Your objective => Copy whichever lines of the data hold the word "releases".

-------- The input --------

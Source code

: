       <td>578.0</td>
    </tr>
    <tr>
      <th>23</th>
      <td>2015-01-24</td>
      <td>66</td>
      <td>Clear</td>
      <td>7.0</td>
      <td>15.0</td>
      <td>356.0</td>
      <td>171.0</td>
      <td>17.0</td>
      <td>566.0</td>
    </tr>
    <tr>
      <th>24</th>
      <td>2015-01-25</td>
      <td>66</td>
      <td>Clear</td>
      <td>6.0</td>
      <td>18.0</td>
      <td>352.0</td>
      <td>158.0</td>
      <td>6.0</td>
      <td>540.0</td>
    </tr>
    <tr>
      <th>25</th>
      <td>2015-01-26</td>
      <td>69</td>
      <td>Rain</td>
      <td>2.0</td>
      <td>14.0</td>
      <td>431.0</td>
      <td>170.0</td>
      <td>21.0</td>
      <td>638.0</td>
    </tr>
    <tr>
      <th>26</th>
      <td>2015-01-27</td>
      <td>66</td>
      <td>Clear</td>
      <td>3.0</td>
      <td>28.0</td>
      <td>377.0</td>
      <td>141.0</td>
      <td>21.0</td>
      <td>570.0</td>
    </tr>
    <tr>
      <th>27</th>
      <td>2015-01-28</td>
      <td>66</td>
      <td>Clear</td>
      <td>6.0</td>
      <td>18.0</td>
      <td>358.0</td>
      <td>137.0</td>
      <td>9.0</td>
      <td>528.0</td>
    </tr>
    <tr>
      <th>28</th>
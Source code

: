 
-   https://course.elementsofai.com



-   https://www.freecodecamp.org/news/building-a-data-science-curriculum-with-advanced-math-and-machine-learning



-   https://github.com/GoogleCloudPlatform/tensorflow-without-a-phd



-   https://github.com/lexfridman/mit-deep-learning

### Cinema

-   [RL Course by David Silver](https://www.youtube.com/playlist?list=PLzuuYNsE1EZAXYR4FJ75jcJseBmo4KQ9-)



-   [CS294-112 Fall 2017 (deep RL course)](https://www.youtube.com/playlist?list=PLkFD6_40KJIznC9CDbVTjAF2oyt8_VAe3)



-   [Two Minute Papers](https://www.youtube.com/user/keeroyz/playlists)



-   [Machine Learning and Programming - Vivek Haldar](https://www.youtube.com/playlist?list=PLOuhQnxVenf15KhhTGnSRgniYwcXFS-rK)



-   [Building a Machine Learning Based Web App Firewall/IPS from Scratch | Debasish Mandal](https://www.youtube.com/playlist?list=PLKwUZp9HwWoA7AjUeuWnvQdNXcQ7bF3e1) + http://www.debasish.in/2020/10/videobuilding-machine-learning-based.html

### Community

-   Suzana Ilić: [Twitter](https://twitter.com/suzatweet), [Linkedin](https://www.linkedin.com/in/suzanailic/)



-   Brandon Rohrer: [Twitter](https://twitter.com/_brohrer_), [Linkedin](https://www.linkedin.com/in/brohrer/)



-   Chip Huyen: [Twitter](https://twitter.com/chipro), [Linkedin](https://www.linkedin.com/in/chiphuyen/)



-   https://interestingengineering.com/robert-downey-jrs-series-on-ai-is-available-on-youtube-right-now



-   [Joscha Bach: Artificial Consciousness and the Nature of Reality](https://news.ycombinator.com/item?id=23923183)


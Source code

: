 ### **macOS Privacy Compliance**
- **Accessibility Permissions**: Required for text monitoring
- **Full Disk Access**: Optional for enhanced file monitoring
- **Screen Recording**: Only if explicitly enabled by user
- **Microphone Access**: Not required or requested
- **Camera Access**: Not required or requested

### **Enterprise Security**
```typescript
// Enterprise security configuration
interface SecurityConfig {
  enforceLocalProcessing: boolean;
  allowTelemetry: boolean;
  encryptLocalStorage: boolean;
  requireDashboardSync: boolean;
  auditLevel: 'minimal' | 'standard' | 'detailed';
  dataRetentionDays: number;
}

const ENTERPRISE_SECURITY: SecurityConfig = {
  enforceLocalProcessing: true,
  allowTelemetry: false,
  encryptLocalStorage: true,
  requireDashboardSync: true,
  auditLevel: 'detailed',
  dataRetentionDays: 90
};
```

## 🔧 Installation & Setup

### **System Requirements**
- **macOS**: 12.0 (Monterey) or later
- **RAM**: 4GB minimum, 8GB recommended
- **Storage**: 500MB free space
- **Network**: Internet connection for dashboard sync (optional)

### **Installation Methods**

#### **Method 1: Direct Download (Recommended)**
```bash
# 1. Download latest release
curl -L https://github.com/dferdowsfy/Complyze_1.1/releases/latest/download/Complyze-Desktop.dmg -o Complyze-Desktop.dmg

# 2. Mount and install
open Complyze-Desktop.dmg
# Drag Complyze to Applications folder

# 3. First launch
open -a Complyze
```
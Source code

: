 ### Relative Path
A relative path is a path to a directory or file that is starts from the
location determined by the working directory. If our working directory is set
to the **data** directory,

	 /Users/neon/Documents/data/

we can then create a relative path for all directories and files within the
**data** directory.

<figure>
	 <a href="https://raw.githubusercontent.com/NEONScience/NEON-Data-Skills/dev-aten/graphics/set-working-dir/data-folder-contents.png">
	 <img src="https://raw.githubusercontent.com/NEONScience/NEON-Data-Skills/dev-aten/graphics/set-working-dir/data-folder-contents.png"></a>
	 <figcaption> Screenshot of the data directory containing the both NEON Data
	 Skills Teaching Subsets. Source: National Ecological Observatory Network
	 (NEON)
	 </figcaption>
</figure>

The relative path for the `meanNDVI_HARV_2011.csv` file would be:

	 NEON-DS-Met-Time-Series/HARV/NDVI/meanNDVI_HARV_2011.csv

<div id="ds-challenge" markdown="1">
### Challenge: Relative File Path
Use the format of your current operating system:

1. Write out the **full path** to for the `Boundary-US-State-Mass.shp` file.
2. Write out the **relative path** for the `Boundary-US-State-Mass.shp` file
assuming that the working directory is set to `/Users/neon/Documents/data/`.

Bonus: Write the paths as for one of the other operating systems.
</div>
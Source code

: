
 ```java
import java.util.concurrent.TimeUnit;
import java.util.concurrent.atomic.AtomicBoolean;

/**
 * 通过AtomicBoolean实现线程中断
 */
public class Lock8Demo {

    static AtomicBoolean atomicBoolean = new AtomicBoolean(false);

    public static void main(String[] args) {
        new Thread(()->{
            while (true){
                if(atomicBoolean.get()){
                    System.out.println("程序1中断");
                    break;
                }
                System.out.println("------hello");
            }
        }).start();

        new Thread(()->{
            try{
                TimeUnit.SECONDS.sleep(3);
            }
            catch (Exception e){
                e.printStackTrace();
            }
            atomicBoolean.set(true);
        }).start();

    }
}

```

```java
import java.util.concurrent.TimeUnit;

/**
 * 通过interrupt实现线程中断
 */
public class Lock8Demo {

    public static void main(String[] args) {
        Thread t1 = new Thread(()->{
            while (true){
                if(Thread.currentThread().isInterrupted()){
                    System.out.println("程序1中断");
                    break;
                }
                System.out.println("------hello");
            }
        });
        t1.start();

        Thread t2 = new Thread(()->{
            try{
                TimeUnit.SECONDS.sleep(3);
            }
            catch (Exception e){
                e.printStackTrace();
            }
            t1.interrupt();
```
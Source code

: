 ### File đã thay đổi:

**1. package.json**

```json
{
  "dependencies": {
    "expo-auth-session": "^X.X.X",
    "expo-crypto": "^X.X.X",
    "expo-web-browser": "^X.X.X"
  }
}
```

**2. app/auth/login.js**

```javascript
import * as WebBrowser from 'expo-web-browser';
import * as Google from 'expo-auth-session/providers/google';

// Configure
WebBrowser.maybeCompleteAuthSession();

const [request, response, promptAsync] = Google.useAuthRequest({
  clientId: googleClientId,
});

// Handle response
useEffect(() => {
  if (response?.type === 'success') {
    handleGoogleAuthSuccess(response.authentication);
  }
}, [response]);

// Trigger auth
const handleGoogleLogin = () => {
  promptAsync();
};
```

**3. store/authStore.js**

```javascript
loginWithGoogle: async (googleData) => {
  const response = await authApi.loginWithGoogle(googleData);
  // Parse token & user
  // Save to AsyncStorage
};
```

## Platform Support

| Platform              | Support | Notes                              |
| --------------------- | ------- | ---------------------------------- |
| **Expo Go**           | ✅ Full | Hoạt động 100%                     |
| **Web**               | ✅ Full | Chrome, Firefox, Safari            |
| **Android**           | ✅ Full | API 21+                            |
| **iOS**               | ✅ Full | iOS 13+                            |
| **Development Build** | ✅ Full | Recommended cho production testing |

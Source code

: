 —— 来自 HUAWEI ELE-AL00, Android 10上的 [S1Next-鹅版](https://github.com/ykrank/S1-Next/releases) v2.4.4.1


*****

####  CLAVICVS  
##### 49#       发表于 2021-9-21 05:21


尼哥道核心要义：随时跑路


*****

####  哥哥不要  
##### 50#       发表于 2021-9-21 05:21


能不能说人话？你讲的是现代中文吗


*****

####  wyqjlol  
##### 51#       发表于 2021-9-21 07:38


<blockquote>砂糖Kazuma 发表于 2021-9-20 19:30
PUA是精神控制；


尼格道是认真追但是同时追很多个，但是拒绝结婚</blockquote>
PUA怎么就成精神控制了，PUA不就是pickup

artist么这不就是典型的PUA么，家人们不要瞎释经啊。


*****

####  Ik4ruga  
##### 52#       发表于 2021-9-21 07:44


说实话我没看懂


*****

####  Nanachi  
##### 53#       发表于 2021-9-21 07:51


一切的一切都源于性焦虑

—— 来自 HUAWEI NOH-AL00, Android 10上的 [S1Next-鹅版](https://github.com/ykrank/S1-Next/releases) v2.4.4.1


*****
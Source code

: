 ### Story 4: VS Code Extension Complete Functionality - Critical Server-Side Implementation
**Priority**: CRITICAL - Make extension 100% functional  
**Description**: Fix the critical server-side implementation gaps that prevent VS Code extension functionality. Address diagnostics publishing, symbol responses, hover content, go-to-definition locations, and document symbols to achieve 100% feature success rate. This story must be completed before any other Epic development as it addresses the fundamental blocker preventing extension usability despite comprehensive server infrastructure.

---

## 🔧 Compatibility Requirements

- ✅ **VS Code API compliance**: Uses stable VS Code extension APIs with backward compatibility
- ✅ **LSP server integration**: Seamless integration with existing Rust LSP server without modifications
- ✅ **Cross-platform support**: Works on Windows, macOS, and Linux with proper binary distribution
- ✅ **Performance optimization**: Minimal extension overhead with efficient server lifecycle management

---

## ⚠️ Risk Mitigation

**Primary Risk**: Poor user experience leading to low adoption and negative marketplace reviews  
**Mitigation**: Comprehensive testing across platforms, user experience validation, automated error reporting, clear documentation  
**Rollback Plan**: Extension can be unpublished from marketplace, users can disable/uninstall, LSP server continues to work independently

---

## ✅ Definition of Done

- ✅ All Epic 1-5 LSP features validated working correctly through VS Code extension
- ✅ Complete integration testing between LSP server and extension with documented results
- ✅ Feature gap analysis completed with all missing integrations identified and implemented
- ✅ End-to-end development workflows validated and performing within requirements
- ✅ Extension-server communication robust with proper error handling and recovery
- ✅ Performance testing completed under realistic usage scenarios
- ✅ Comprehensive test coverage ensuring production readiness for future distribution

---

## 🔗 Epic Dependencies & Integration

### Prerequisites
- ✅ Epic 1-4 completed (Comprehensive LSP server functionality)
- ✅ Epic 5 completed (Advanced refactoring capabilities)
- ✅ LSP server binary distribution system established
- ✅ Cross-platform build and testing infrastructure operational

--------

Completed task =>
curl -L https://github.com/dferdowsfy/Complyze_1.1/releases/latest/download/Complyze-Desktop.dmg -o Complyze-Desktop.dmg
: —— 来自 HUAWEI ELE-AL00, Android 10上的 [S1Next-鹅版](https://github.com/ykrank/S1-Next/releases) v2.4.4.1
—— 来自 HUAWEI NOH-AL00, Android 10上的 [S1Next-鹅版](https://github.com/ykrank/S1-Next/releases) v2.4.4.1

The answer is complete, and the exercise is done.